I am working in R with some really messy address data and have been able to solve every issue except one. At the end of the address string, where the zip code is — there is often 1, 2, or 3 additional digits which I need to remove (when they are present). I cannot just substring the field as the number of trailing digits varies, so it appears I need a regex solution.
Here are some examples of how the addresses currently look:
“3660 Nogales St West Covina, CA, 9179266”
“6666 W Peoria Ave #106 Glendale, AZ, 85302174”
“10391 Friars Rd San Diego, CA, 9212051”
“7950 E Mississippi Ave Suite F Denver, CO, 8024766”
“1079 S Federal Blvd Denver, CO, 8021956”
“1420 Saratoga Ave San Jose, CA, 9512948”

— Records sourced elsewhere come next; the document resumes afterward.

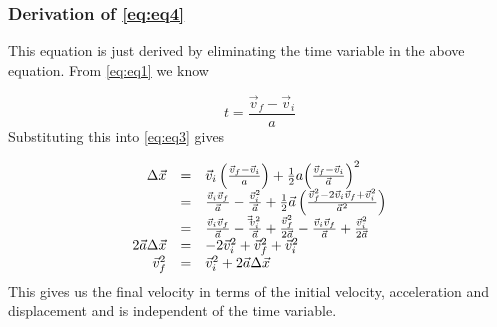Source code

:             \subsubsection*{Derivation of  \ref{eq:eq4}}
            \nopagebreak
          \label{m38796*id77086}This equation is just derived by eliminating the time variable in the above equation. From   \ref{eq:eq1} we know\par 
          \label{m38796*id77095}\nopagebreak\noindent{}
            
    \begin{equation*}
    t=\frac{\vec{v}_{f}-\vec{v}_{i}}{a}
      \end{equation*}
          \label{m38796*id77132}Substituting this into  \ref{eq:eq3} gives\par 
            
    \begin{equation*}
    \begin{array}{ccc}
\hfill \Delta \vec{x}& =& \vec{v}_{i}\left(\frac{\vec{v}_{f}-\vec{v}_{i}}{a}\right)+\frac{1}{2}a{\left(\frac{\vec{v}_{f}-\vec{v}_{i}}{\vec{a}}\right)}^{2}\hfill \\ 
& =& \frac{\vec{v}_{i}\vec{v}_{f}}{\vec{a}} - \frac{\vec{v}_{i}^{2}}{\vec{a}}+\frac{1}{2}\vec{a}\left(\frac{\vec{v}_{f}^{2}-2\vec{v}_{i}\vec{v}_{f}+\vec{v}_{i}^{2}}{\vec{a}^{2}}\right)\hfill \\ 
& =& \frac{\vec{v}_{i}\vec{v}_{f}}{\vec{a}}-\frac{\vec\vec{v}_{i}^{2}}{\vec{a}}+\frac{\vec{v}_{f}^{2}}{2\vec{a}}-\frac{\vec{v}_{i}\vec{v}_{f}}{\vec{a}}+\frac{\vec{v}_{i}^{2}}{2\vec{a}}\hfill \\
 \hfill 2\vec{a}\Delta \vec{x}& =& -2\vec{v}_{i}^{2}+\vec{v}_{f}^{2}+\vec{v}_{i}^{2}\hfill \\ \hfill \vec{v}_{f}^{2}& =& \vec{v}_{i}^{2}+2\vec{a}\Delta \vec{x}\hfill
 \end{array}
      \end{equation*}
          \label{m38796*id77586}This gives us the final velocity in terms of the initial velocity, acceleration and displacement and is independent of the time variable.\par 
\label{m38796*secfhsst!!!underscore!!!id4852}
      \noindent
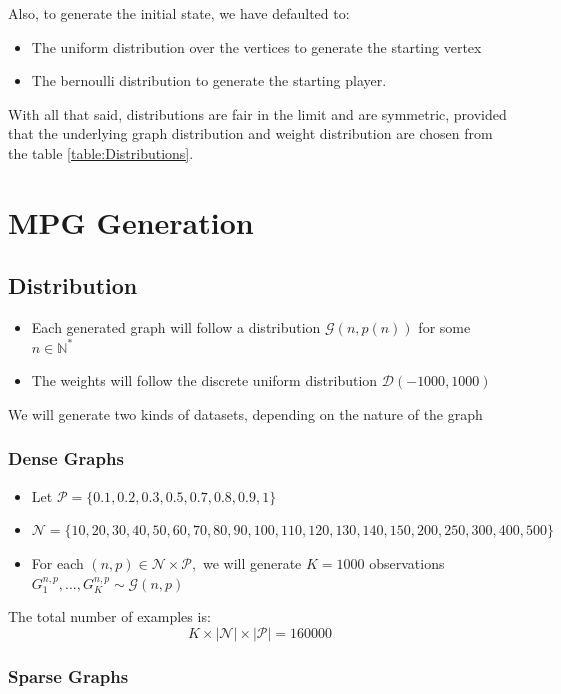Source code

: \FloatBarrier
Also, to generate the initial state, we have defaulted to:
\begin{itemize}
	\item The uniform distribution over the vertices to generate the starting vertex
	\item The bernoulli distribution to generate the starting player.
\end{itemize}
With all that said, distributions are fair in the limit and are symmetric, provided that the underlying graph distribution and weight distribution are chosen from the table \ref{table:Distributions}.

\section{MPG Generation}
\label{section:MPG:Generation}
\subsection{Distribution}
\label{section:MPG:Generation:Distribution}
\begin{itemize}
	\item Each generated graph will follow a distribution $\mathcal{G}(n,p(n))$  for some $n\in\mathbb{N}^*$
	\item The weights will follow the discrete uniform distribution $\mathcal{D}(-1000,1000)$

\end{itemize}

We will generate two kinds of datasets, depending on the nature of the graph

\subsubsection{Dense Graphs}
\begin{itemize}
	\item Let $\mathcal{P}=\{0.1,0.2,0.3,0.5,0.7,0.8,0.9,1\}$
	\item $\mathcal{N}=\{10,20,30,40,50,60,70,80,90,100,110,120,130,140,150,200,250,300,400,500\}$
	\item For each $(n,p)\in \mathcal{N}\times \mathcal{P},$ we will generate $K=1000$ observations $G^{n,p}_1,\dots,G^{n,p}_{K} \sim \mathcal{G}(n,p)$ 
\end{itemize} 

The total number of examples is:
$$
K\times\lvert \mathcal{N} \rvert \times \lvert \mathcal{P}\rvert=160000
$$
\subsubsection{Sparse Graphs}
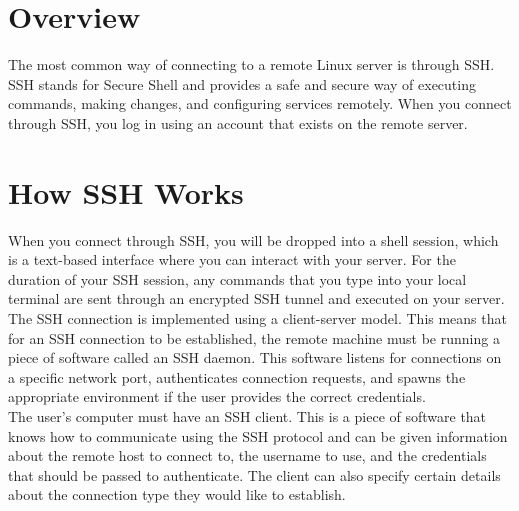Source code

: \documentclass[12pt]{report}
\begin{document}
\setcounter{section}{0} 

\begin{screen}
\ppttitle
\end{screen}
\footskip 0.7cm
\thispagestyle{empty} 
\pagetitle
\newpage
{}
\cfoot{\thepage}

\tableofcontents

\cfoot{\thepage}

\newpage
\section{Overview}
The most common way of connecting to a remote Linux server is through SSH.
SSH stands for Secure Shell and provides a safe and secure way of executing
commands, making changes, and configuring services remotely. When you
connect through SSH, you log in using an account that exists on the remote
server.

\section{How SSH Works}
When you connect through SSH, you will be dropped into a shell session, which
is a text-based interface where you can interact with your server. For the
duration of your SSH session, any commands that you type into your local
terminal are sent through an encrypted SSH tunnel and executed on your
server.\\
The SSH connection is implemented using a client-server model. This means
that for an SSH connection to be established, the remote machine must be
running a piece of software called an SSH daemon. This software listens for
connections on a specific network port, authenticates connection requests, and
spawns the appropriate environment if the user provides the correct
credentials.\\
The user's computer must have an SSH client. This is a piece of software that
knows how to communicate using the SSH protocol and can be given
information about the remote host to connect to, the username to use, and the
credentials that should be passed to authenticate. The client can also specify
certain details about the connection type they would like to establish.
\end{document}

I’ve tried several things which resulted in unexpected outputs. The most recent attempt, which I thought would work, is greedy matching on commas and extracting the 5 digits following the final comma group.
This is the code I used:
str_extract_all(df$address, "^\w+(?:,\w+)*,\d{5}")
but this turns the string into character(0)
when I expected it to return the addresses less the trailing digits. So, I expect there is an issue with the code rather than the solution itself.
I am still learning regex and consider myself a beginner, so I may be making a trivial mistake or missing a feature that is critical to the code working. Any help is greatly appreciated!